→ Data for analysis:
● ● ●
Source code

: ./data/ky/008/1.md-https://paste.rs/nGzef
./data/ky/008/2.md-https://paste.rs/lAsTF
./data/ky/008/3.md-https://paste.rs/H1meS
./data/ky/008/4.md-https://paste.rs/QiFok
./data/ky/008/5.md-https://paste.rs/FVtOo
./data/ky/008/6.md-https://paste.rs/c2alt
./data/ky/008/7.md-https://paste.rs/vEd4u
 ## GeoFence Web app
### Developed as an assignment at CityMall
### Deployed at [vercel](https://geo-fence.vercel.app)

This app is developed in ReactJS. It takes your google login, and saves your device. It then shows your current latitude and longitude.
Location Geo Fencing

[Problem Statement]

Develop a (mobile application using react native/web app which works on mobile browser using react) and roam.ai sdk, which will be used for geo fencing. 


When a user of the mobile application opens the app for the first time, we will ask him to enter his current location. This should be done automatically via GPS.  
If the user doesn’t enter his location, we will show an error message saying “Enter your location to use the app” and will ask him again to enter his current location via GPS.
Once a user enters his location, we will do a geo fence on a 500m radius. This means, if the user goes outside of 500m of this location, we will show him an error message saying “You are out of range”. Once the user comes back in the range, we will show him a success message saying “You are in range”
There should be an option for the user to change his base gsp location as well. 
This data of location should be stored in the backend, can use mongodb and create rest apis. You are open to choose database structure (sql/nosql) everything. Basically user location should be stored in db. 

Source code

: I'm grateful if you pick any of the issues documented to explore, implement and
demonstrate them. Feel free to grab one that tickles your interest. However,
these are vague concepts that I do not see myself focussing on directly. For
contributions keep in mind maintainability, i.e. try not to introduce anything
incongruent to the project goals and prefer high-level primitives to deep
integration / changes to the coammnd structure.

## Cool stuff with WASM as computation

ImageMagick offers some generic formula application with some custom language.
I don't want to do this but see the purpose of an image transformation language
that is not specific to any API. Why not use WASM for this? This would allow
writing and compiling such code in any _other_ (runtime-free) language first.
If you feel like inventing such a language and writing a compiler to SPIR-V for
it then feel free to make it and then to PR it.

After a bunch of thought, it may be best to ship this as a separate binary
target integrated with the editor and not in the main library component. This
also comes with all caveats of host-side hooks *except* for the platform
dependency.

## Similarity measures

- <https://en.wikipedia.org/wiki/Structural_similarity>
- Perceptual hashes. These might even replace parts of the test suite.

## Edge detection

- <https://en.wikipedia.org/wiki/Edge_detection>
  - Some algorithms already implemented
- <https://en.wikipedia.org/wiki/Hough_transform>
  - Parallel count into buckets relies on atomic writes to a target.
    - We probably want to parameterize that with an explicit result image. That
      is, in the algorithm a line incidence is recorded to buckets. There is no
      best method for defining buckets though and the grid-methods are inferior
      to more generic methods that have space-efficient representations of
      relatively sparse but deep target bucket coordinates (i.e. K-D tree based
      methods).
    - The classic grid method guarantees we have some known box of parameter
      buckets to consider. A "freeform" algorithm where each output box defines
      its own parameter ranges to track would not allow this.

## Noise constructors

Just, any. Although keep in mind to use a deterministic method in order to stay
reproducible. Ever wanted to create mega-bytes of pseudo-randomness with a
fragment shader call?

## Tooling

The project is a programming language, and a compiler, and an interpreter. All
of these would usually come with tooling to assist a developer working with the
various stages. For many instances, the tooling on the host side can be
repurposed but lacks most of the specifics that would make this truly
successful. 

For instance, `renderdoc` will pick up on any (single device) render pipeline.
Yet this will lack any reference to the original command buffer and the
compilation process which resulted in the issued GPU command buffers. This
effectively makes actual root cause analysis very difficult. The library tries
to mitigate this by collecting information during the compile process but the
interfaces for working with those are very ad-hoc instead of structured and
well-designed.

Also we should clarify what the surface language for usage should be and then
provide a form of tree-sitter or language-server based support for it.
● ● ●
→ Assigned task:
What you give back should be exactly the lines of the data above from the line with "incongruent to the" through the line with "- The classic", both of those included, and nothing more.

→ Finished exercise:
incongruent to the project goals and prefer high-level primitives to deep
integration / changes to the coammnd structure.

## Cool stuff with WASM as computation

ImageMagick offers some generic formula application with some custom language.
I don't want to do this but see the purpose of an image transformation language
that is not specific to any API. Why not use WASM for this? This would allow
writing and compiling such code in any _other_ (runtime-free) language first.
If you feel like inventing such a language and writing a compiler to SPIR-V for
it then feel free to make it and then to PR it.

After a bunch of thought, it may be best to ship this as a separate binary
target integrated with the editor and not in the main library component. This
also comes with all caveats of host-side hooks *except* for the platform
dependency.

## Similarity measures

- <https://en.wikipedia.org/wiki/Structural_similarity>
- Perceptual hashes. These might even replace parts of the test suite.

## Edge detection

- <https://en.wikipedia.org/wiki/Edge_detection>
  - Some algorithms already implemented
- <https://en.wikipedia.org/wiki/Hough_transform>
  - Parallel count into buckets relies on atomic writes to a target.
    - We probably want to parameterize that with an explicit result image. That
      is, in the algorithm a line incidence is recorded to buckets. There is no
      best method for defining buckets though and the grid-methods are inferior
      to more generic methods that have space-efficient representations of
      relatively sparse but deep target bucket coordinates (i.e. K-D tree based
      methods).
    - The classic grid method guarantees we have some known box of parameter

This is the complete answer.